One must also be alert to the advertising, in this area. It is
remarkable how often a law passes that requires the law industry to
implement some safety feature, and then 6 or 8 months later the ads
appear touting that feature as something the company "did for you"
because they really, really care. If you believe the advertising, you
would think that regulations were never necessary! But the sweatshops,
company towns, and union-busting activities that occured in the early
half of last century (never saw myself using *that* phrase) attest
convincingly to the fact that personal greed and ambition do require
external restraint. (Equally, the failure of centrally-controlled
economies point out the total regulation is not the answer. The answer
lies in somewhere in the middle ground we are currently exploring.)

> Chaos:
> Current theories of systems theories and chaos show that many systems
> (like markets) exhibit chaotic trends. For example, if one keeps
> piling grains of sand on a pile, they tend to stick, until every once
> in a while a whole bunch fall together as a landslide....This chaotic
> property of economic systems can result in grave harm to
> individuals and societies, and in the case where some of those
> individuals or societies control weapons of mass destruction, extreme
> damage to society and environment.


> So, for markets to be humane, there must be charity for those unable
> to participate in the market, and there must be laws governing
> activities with external costs, and there must be regulations to
> prevent chaos.

That is such a totally *great* summary, I can't tell you.

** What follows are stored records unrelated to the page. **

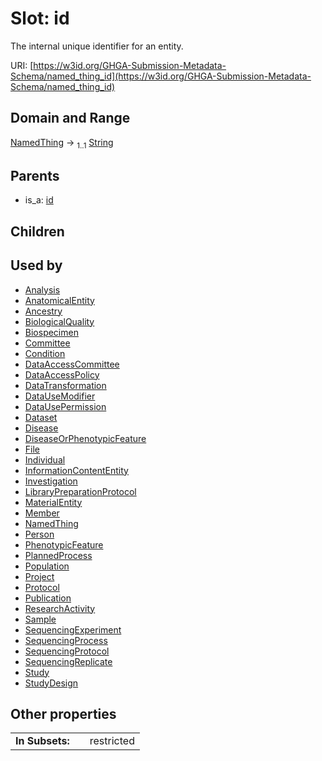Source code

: 
# Slot: id


The internal unique identifier for an entity.

URI: [https://w3id.org/GHGA-Submission-Metadata-Schema/named_thing_id](https://w3id.org/GHGA-Submission-Metadata-Schema/named_thing_id)


## Domain and Range

[NamedThing](NamedThing.md) &#8594;  <sub>1..1</sub> [String](types/String.md)

## Parents

 *  is_a: [id](id.md)

## Children


## Used by

 * [Analysis](Analysis.md)
 * [AnatomicalEntity](AnatomicalEntity.md)
 * [Ancestry](Ancestry.md)
 * [BiologicalQuality](BiologicalQuality.md)
 * [Biospecimen](Biospecimen.md)
 * [Committee](Committee.md)
 * [Condition](Condition.md)
 * [DataAccessCommittee](DataAccessCommittee.md)
 * [DataAccessPolicy](DataAccessPolicy.md)
 * [DataTransformation](DataTransformation.md)
 * [DataUseModifier](DataUseModifier.md)
 * [DataUsePermission](DataUsePermission.md)
 * [Dataset](Dataset.md)
 * [Disease](Disease.md)
 * [DiseaseOrPhenotypicFeature](DiseaseOrPhenotypicFeature.md)
 * [File](File.md)
 * [Individual](Individual.md)
 * [InformationContentEntity](InformationContentEntity.md)
 * [Investigation](Investigation.md)
 * [LibraryPreparationProtocol](LibraryPreparationProtocol.md)
 * [MaterialEntity](MaterialEntity.md)
 * [Member](Member.md)
 * [NamedThing](NamedThing.md)
 * [Person](Person.md)
 * [PhenotypicFeature](PhenotypicFeature.md)
 * [PlannedProcess](PlannedProcess.md)
 * [Population](Population.md)
 * [Project](Project.md)
 * [Protocol](Protocol.md)
 * [Publication](Publication.md)
 * [ResearchActivity](ResearchActivity.md)
 * [Sample](Sample.md)
 * [SequencingExperiment](SequencingExperiment.md)
 * [SequencingProcess](SequencingProcess.md)
 * [SequencingProtocol](SequencingProtocol.md)
 * [SequencingReplicate](SequencingReplicate.md)
 * [Study](Study.md)
 * [StudyDesign](StudyDesign.md)

## Other properties

|  |  |  |
| --- | --- | --- |
| **In Subsets:** | | restricted |

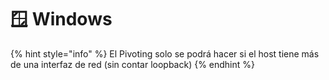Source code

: # 🪟 Windows

{% hint style="info" %}
El Pivoting solo se podrá hacer si el host tiene más de una interfaz de red (sin contar loopback)
{% endhint %}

> Notice I am applying a word "humane" which is value laden to the
> design of an economic system. As moral creatures, I would argue we
> must. The only question is what are our non-economic goals, and how
> can we structure our economics best to achieve them?

Too good.

> For example, in "Small is Beautiful", E.F. Schumacher talks about what
> "Buddhist Economics" would be like -- where the most important value
> of the work was the spiritual uplift of the worker.

> > Markets do work....Central management (doesn't)
> >
> I think a very good question you implicitly raise is, given the
> market, where can an OHS/DKR fit in?
> We already have charities and lawmakers interacting with the market.
> The issues is, are the charities and lawmakers making good choices? If
> not, why not? Can an OHS/DKR help with this?

> I think an OHS/DKR related to world issues will have great value in
> several areas.
> <many good points snipped...>
> "external costs" must understand the damage and figure out ways
> to deal with it or prevent it or pass laws against it. This requires
> knowledge and organization to apply economic wealth well. An OHS/DKR
> could help with
> this.
> A key value of an OHS/DKR is to allow points to be made,
> discussed, archived, and revisited, so a group understanding can
> evolve.

Inspiring. Can't think of a better project to expend my effort on.